- Brassler Kane working in 1939
- Born: May 25, 1909 East Orange, New Jersey, U.S.
- Died: April 10, 2006 (aged 96) Cos Cob, Connecticut, U.S.
- Style: Figurative art, sculpture

= Margaret Brassler Kane =

American sculptor

Margaret Brassler Kane (May 25, 1909 – April 10, 2006) was an American figurative sculptor known for her use of the direct-carving method.

Brassler Kane was born to parents Hans and Mathilde Trumpler Brassler in East Orange, New Jersey, and moved with her parents to Brooklyn in 1918. She attended Packer Collegiate Institute, Syracuse University, and the Art Students League of New York, as well as took lessons with John Hovannes. She won a number of prizes for her art during the 1940s. Many of her pieces depicted contemporary life and tackled current issues of the day, including socioeconomic injustice and war. Brassler Kane was married to Arthur Ferris Kane in June 1930.

One of Brassler Kane's best-known works is a group of large relief panels carved in limewood, each six by six feet: Symbols of Changing Man (1937–39), Earthbound (1950–57), and Micro-Macrocosm (1960–67). The panels depict the history of humanity, exploring themes of science, technology, industry, religion, and social conflict. However, until 2018, all of the panels had never been exhibited together.
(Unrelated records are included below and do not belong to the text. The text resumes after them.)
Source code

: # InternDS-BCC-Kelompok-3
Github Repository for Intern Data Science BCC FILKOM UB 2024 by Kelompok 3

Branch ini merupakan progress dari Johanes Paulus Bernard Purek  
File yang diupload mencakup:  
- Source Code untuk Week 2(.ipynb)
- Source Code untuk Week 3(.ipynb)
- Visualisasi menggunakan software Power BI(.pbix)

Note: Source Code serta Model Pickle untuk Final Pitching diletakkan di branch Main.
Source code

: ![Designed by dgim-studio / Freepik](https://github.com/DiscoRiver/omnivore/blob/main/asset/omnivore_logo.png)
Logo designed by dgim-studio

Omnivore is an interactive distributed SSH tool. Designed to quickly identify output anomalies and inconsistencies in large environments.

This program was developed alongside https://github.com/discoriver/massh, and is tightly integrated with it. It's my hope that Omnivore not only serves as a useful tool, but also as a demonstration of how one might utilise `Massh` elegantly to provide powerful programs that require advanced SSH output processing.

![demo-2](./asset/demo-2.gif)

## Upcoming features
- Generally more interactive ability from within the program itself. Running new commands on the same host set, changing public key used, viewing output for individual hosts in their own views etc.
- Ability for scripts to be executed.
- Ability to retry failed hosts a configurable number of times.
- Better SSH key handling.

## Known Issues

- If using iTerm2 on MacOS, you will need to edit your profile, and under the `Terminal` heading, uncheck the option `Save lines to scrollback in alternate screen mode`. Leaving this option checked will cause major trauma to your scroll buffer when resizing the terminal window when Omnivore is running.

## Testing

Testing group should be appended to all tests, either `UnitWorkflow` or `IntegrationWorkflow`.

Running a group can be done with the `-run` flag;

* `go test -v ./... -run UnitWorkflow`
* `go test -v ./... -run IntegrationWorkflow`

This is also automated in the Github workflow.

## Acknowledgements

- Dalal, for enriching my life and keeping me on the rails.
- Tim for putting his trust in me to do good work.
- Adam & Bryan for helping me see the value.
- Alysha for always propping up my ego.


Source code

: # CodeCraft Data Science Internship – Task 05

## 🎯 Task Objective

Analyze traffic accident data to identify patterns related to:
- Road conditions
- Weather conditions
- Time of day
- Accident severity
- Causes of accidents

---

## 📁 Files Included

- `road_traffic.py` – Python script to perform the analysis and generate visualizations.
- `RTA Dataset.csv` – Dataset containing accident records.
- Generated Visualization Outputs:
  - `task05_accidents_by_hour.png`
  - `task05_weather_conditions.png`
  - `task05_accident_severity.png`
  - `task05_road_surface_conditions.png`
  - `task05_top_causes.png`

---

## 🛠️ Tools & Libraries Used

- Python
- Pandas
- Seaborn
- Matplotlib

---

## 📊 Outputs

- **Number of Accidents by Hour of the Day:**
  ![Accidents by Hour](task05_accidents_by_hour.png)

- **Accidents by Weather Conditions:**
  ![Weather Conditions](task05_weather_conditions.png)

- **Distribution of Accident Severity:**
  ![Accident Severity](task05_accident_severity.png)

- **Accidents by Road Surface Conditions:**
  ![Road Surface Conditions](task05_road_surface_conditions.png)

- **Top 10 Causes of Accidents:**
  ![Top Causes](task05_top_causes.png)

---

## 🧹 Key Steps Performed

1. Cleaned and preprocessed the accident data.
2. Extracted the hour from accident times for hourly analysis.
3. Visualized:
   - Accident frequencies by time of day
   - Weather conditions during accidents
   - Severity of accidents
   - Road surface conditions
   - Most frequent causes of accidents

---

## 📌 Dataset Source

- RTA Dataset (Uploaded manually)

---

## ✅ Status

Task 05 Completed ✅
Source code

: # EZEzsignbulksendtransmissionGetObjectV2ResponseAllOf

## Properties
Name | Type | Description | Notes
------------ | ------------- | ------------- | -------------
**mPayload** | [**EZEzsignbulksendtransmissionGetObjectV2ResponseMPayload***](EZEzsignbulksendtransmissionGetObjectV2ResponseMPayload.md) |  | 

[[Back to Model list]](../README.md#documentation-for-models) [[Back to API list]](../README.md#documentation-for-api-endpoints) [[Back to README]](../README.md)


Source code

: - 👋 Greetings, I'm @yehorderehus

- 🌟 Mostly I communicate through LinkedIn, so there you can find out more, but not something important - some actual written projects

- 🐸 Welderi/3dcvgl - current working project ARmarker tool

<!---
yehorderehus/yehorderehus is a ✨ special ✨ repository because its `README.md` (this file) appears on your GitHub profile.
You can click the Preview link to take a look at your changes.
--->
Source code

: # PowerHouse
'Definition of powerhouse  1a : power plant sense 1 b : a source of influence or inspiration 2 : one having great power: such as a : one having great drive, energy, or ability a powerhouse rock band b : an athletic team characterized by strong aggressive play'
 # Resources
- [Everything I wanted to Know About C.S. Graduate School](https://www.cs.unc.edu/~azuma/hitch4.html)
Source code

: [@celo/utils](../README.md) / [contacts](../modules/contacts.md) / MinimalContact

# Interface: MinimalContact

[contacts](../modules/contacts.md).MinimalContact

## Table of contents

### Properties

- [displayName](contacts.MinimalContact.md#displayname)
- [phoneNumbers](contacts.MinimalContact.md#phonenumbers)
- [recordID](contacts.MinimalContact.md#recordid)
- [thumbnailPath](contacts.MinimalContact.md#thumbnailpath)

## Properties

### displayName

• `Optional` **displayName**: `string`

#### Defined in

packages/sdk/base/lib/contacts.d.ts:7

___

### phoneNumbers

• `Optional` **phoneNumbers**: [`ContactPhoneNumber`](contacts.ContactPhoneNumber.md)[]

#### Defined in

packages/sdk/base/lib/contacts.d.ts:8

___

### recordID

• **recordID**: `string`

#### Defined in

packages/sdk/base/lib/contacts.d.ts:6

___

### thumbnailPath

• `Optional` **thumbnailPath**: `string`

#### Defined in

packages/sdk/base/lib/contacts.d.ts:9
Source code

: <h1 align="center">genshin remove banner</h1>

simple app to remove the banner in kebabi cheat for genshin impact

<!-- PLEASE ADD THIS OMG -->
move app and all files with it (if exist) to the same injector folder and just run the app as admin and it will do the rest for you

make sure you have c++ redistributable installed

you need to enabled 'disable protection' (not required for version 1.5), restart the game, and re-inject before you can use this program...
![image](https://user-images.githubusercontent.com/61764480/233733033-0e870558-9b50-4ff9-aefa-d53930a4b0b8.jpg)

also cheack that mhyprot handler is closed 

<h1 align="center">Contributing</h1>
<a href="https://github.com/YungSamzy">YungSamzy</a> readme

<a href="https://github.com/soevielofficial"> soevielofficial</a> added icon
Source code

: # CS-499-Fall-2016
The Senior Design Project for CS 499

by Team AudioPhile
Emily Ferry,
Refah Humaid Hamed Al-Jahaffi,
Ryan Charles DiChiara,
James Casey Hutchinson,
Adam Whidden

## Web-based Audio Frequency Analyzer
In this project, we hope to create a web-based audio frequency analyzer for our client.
Blackout, which shows a family of refugees fleeing from war, was exhibited at the Metropolitan Museum of Art in 1942 in a contemporary art show entitled "Artists for Victory." Bread and Wine (1940) is a bronze work that contrasts impoverished figures on a Great Depression-era breadline with well-off bargoers mingling over cocktails. Harlem Dancers (1937), carved in Tennessee marble, is in the collection of the Smithsonian American Art Museum.

Kane was a founding member of the Sculptors Guild.